MHB Find Stationary Points of f(x,y) Under Constraint x^3+y^3+6xy=8

[Petrus]

Hello MHB,This is an old exam I got a question,
Decide all stationary points to function $$f(x,y)=x^3y^3$$ under constraint $$x^3+y^3+6xy=8$$So basicly this is how they Solved it and I did so as well but I Also have learned that there is stationary point where gardient of constraint is equal to zero

I am aware that you guys Dont understand but it's nr 3 and are those the stationary points or they forgot when gradient of constraint is equal to zero which gives Also this point $$(0,0)$$ and $$(2,-2)$$

Edit:svar means answer so are those point correct or?
Regards,
$$|\pi\rangle$$

 

[MarkFL]

I would use Lagrange multipliers for this problem.

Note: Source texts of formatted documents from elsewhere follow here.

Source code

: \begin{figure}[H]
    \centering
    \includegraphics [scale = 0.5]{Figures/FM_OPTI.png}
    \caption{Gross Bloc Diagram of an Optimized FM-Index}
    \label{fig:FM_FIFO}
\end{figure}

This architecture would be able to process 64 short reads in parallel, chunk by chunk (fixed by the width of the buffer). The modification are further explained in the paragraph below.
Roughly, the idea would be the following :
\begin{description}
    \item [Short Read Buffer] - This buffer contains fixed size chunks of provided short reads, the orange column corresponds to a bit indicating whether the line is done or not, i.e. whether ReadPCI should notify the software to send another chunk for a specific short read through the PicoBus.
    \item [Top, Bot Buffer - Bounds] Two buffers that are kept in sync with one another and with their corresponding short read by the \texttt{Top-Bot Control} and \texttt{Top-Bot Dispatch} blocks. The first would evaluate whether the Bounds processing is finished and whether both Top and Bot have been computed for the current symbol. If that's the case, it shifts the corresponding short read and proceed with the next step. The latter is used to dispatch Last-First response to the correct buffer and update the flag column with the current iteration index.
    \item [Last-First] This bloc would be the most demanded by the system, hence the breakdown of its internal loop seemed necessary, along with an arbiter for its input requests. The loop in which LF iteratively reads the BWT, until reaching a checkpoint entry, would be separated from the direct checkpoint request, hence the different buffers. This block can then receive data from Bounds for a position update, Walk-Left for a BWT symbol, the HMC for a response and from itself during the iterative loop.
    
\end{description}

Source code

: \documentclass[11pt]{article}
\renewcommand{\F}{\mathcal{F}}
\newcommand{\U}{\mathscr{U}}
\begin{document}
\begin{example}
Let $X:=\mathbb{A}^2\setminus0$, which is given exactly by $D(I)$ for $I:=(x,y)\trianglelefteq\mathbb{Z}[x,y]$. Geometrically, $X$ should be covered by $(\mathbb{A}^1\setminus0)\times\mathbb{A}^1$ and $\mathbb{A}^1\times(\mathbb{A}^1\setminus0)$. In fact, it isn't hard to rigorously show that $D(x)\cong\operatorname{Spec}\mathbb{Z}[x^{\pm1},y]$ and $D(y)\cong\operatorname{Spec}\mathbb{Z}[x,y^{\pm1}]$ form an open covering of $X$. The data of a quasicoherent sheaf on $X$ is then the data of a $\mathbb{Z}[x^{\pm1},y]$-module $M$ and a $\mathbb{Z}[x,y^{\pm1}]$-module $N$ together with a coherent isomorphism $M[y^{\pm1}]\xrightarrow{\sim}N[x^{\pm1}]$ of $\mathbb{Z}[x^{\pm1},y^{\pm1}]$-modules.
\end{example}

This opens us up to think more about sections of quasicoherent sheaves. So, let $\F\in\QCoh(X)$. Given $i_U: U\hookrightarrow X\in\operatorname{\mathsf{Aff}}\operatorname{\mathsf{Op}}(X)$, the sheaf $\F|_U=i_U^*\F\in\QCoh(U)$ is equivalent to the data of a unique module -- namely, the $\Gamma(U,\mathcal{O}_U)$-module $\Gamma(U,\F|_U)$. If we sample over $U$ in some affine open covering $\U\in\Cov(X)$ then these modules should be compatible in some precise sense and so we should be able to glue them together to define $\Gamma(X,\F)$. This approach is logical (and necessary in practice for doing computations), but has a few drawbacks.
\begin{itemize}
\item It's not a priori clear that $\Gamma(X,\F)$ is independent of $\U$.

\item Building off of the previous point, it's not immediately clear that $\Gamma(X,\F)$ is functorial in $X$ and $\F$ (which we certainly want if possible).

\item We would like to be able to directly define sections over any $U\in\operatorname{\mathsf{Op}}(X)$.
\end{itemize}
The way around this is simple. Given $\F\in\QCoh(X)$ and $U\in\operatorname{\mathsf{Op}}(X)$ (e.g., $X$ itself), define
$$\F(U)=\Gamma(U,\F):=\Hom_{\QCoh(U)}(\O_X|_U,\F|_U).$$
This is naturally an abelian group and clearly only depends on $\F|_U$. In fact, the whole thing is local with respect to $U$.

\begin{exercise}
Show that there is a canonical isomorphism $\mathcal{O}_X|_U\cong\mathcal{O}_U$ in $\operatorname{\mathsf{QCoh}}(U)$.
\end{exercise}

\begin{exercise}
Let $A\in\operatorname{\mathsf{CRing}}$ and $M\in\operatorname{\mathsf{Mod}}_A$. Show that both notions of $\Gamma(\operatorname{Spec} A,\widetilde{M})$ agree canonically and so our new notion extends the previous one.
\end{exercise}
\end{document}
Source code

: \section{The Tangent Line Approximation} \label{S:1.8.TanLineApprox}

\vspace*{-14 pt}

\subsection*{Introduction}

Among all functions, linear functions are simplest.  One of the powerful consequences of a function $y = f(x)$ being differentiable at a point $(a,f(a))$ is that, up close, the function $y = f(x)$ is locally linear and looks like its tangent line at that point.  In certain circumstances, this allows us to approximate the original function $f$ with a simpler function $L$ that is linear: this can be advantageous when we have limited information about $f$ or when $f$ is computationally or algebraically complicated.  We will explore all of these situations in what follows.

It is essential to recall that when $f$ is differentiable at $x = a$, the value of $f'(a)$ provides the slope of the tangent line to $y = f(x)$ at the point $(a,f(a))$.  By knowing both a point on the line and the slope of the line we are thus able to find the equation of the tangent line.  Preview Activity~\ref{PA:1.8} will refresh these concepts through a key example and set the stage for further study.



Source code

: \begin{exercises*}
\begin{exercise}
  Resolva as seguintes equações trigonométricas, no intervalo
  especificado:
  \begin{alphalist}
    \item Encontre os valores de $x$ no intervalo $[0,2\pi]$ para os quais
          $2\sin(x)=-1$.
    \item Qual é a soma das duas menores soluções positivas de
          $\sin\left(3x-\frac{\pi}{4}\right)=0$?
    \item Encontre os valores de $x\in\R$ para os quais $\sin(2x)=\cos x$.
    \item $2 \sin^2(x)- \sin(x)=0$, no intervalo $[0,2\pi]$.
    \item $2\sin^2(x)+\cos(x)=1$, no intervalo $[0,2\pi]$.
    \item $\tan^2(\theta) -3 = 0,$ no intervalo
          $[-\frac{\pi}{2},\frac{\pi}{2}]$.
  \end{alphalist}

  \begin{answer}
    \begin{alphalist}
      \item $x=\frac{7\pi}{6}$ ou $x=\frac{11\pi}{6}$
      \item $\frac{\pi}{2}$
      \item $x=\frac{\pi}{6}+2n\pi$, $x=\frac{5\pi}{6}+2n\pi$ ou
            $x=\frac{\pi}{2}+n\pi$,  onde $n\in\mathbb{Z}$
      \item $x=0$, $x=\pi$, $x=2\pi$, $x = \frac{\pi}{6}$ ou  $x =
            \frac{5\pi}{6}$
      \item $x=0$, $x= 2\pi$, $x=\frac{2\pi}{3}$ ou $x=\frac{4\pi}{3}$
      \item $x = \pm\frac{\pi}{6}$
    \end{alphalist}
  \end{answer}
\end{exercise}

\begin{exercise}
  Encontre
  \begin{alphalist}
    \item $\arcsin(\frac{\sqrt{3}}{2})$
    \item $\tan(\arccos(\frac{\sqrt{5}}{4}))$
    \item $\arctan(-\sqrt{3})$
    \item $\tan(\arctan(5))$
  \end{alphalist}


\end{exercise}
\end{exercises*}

The objective function is:

$$f(x,y)=x^3y^3$$

subject to the constraint:

$$g(x,y)=x^3+y^3+6xy-8=0$$

So, we obtain the system:

$$3x^2y^3=\lambda\left(3x^2+6y \right)$$

$$3x^3y^2=\lambda\left(3y^2+6x \right)$$

Solving both for $\lambda$ and equating, we find:

$$\lambda=\frac{x^2y^3}{x^2+2y}=\frac{x^3y^2}{y^2+2x}$$

$$x^2y^3\left(y^2+2x \right)=x^3y^2\left(x^2+2y \right)$$

$$x^2y^2\left(y\left(y^2+2x \right)-x\left(x^2+2y \right) \right)=0$$

$$x^2y^2\left(y^3+2xy-x^3-2xy \right)=0$$

$$x^2y^2\left(y^3-x^3 \right)=0$$

This leads to the same critical points as the solution you have. You don't consider where the gradient of the constraint is zero in such problems.